Изменить стиль страницы

— Понятно, — пожал плечами Пешш.

— Конечно, — эхом откликнулся Чезе.

Мужчины снова переглянулись и одновременно дали задний ход.

Нужно что-то делать с лицом. А может, и с собственным секретарем заодно — он явно что-то знает. А если они еще споются с Пешшем, то, учитывая аналитические таланты последнего, эта парочка докопается до истины, даже не заглядывая в командорский сейф.

И ведь вопрос действительно серьезнее некуда, учитывая все эти политические пляски вокруг Корпуса. По уму — убрать обоих подальше отсюда, предварительно прочистив мозги.

Все-таки работает Чезе на кого-нибудь на стороне? И на кого, если да?…

Я машинально начала закрывать лишние голо-экраны. Экран с письмом все еще требовательно мигал красным цветом.

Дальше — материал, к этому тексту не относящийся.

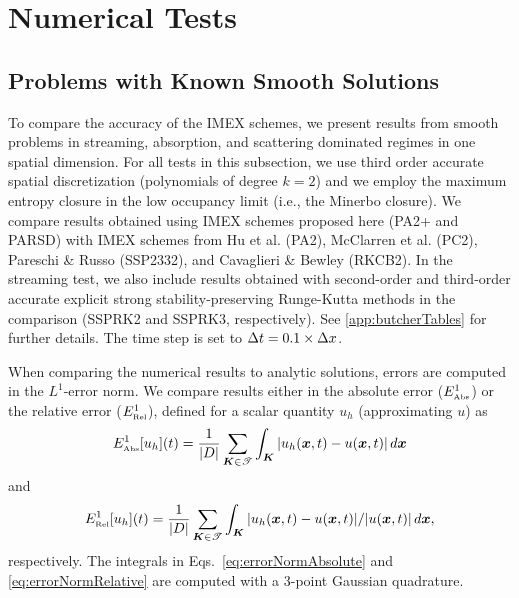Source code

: \section{Numerical Tests}
\label{sec:numerical}

\subsection{Problems with Known Smooth Solutions}
\label{sec:smoothProblems}

To compare the accuracy of the IMEX schemes, we present results from smooth problems in streaming, absorption, and scattering dominated regimes in one spatial dimension.  
For all tests in this subsection, we use third order accurate spatial discretization (polynomials of degree $k=2$) and we employ the maximum entropy closure in the low occupancy limit (i.e., the Minerbo closure).  
We compare results obtained using IMEX schemes proposed here (PA2+ and PARSD) with IMEX schemes from Hu et al. \cite{hu_etal_2017} (PA2), McClarren et al. \cite{mcclarren_etal_2008} (PC2), Pareschi \& Russo \cite{pareschiRusso_2005} (SSP2332), and Cavaglieri \& Bewley \cite{cavaglieriBewley2015} (RKCB2).  
In the streaming test, we also include results obtained with second-order and third-order accurate explicit strong stability-preserving Runge-Kutta methods \cite{gottlieb_etal_2001} in the comparison (SSPRK2 and SSPRK3, respectively).  
See \ref{app:butcherTables} for further details.  
The time step is set to $\Delta t=0.1\times\Delta x$.  

When comparing the numerical results to analytic solutions, errors are computed in the $L^{1}$-error norm.  
We compare results either in the absolute error ($E_{\mbox{\tiny Abs}}^{1}$) or the relative error ($E_{\mbox{\tiny Rel}}^{1}$), defined for a scalar quantity $u_{h}$ (approximating $u$) as
\begin{equation}
  E_{\mbox{\tiny Abs}}^{1}[u_{h}](t)
  =\frac{1}{|D|}\sum_{\boldsymbol{K}\in\mathscr{T}}\int_{\boldsymbol{K}}|u_{h}(\boldsymbol{x},t)-u(\boldsymbol{x},t)|\,d\boldsymbol{x}
  \label{eq:errorNormAbsolute}
\end{equation}
and
\begin{equation}
  E_{\mbox{\tiny Rel}}^{1}[u_{h}](t)
  =\frac{1}{|D|}\sum_{\boldsymbol{K}\in\mathscr{T}}\int_{\boldsymbol{K}}|u_{h}(\boldsymbol{x},t)-u(\boldsymbol{x},t)|/|u(\boldsymbol{x},t)|\,d\boldsymbol{x},
  \label{eq:errorNormRelative}
\end{equation}
respectively.  
The integrals in Eqs.~\eqref{eq:errorNormAbsolute} and \eqref{eq:errorNormRelative} are computed with a $3$-point Gaussian quadrature.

Поколебавшись, я начала писать ответное сообщение с вежливым отказом… и на середине строки выключила портативку вообще. Не получит вовремя, начнет меня искать, попадется на глаза охране… Объясню все сама — не переломлюсь. Нечего Тану делать в застенках Корпуса.

Мне нравился этот веселый, общительный до настырности и действительно талантливый парень. Хотя какой он парень — взрослый мужчина, даже внуки уже пошли, судя по подслушанному. Но ведет себя он именно как студент, временами напоминая мне Чезе, да и не видела я его настоящего лица… Да, он мне нравился — может, потому, что в детстве я втайне мечтала быть именно такой. Общительной и талантливой.

Смотреть, как во всех тех, с кем играла в «камешки» в детском гнезде, у одного за другим просыпается дар… Как наставники возникают под заплетенной лазурными листиками аркой, и их взгляд каждый раз скользит мимо тебя — а гнездо покидает кто-то другой… Да, это обидно. Обидно быть среди тех странных детей, в ком дар проснулся на двадцать лет позже срока, да и то — настолько слабый, что не годился ни для кого, кроме ученицы врача. Но и хорошего врача, что тоже обидно, из тебя получиться не может. Врач должен встраиваться в любую сеть вообще без подготовки, а ты замкнулась на собственном гнезде и не любишь посторонних — ты вообще не любишь, когда тебя жалеют, а жалеют тебя все, кроме бабушки. За то, что некрасива и блекла, как лунный серп. За то, что только твой клан, клан Стражей Границ, запятнал себя связью с чужаком — связью, которая не лишила ни сил, ни красоты твою мать, зато отыгралась на тебе — внучке этого чужака.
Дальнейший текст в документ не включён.